Astute readers have objected to invoking parturition as closure, at least on a structural level, in a text so preoccupied with narrative ongoingness and the anxieties of artistic fecundity, for which there is no relief commensurate with childbirth. While I am sympathetic to this critique, I also wonder if it misses how acutely alert Zambreno herself seems to the problem of whether and how matrescence can count as dénouement. When the postpartum narrator finally returns to her desk, she reacquaints herself with a sixteenth-century engraving by Albrecht Dürer, which she has been staring at for years without recognizing that it is a portrayal of motherhood in the midst of intellectual ambition. This epiphany is her valediction: “When did I realize that it is her baby in Melancolia I—her baby, their mess, the day.” Whether domesticity and genius can coexist is thus the question on which the book ultimately rests, and its millennial persistence bodes anything but neat resolution.

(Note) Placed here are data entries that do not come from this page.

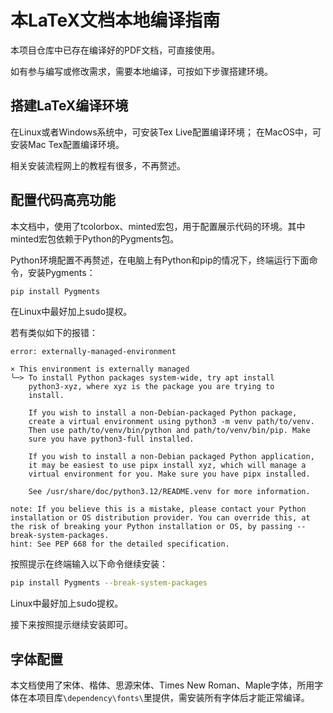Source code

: # 本LaTeX文档本地编译指南
本项目仓库中已存在编译好的PDF文档，可直接使用。

如有参与编写或修改需求，需要本地编译，可按如下步骤搭建环境。

## 搭建LaTeX编译环境
在Linux或者Windows系统中，可安装Tex Live配置编译环境；
在MacOS中，可安装Mac Tex配置编译环境。

相关安装流程网上的教程有很多，不再赘述。

## 配置代码高亮功能
本文档中，使用了tcolorbox、minted宏包，用于配置展示代码的环境。其中minted宏包依赖于Python的Pygments包。

Python环境配置不再赘述，在电脑上有Python和pip的情况下，终端运行下面命令，安装Pygments：

```bash
pip install Pygments
```

在Linux中最好加上sudo提权。

若有类似如下的报错：

```text
error: externally-managed-environment

× This environment is externally managed
╰─> To install Python packages system-wide, try apt install
    python3-xyz, where xyz is the package you are trying to
    install.

    If you wish to install a non-Debian-packaged Python package,
    create a virtual environment using python3 -m venv path/to/venv.
    Then use path/to/venv/bin/python and path/to/venv/bin/pip. Make
    sure you have python3-full installed.

    If you wish to install a non-Debian packaged Python application,
    it may be easiest to use pipx install xyz, which will manage a
    virtual environment for you. Make sure you have pipx installed.

    See /usr/share/doc/python3.12/README.venv for more information.

note: If you believe this is a mistake, please contact your Python installation or OS distribution provider. You can override this, at the risk of breaking your Python installation or OS, by passing --break-system-packages.
hint: See PEP 668 for the detailed specification.
```

按照提示在终端输入以下命令继续安装：

```bash
pip install Pygments --break-system-packages
```

Linux中最好加上sudo提权。

接下来按照提示继续安装即可。

## 字体配置
本文档使用了宋体、楷体、思源宋体、Times New Roman、Maple字体，所用字体在本项目库`\dependency\fonts\`里提供，需安装所有字体后才能正常编译。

In 2009, while reluctantly living in Akron, Zambreno wrote a blog with a cult following called “Frances Farmer is My Sister,” which served as raw material for her first book of not-purely-fiction, Heroines (2012): a series of recuperative meditations on Modernist women whose posthumous legacies are complicated in large part because they struggled to reconcile the artistic and biological spheres of creation. In concluding Drifts with her own “fourth trimester,” I want to suggest that Zambreno is situating herself within this genealogy, which includes Zelda Fitzgerald, Jean Rhys, and Jane Bowles: all of whom are often seen to have failed, in different ways, at being both a “good mother” and a “great artist.”
Within evolutionary science, the term “genetic drift” denotes the mechanism by which the diversity of a gene pool diminishes in non-infinite populations over generations, depending on who passes along their DNA. It can be especially potent in colonial contexts, a phenomenon known as the “founder’s effect.” Drifts seems to manifest a new phenotype of the “great American novel”: a long-overdue variation on a male-dominated, formally homogenous tradition. The fixation of such a rare allele in the republic of US letters is certainly an invigorating prospect.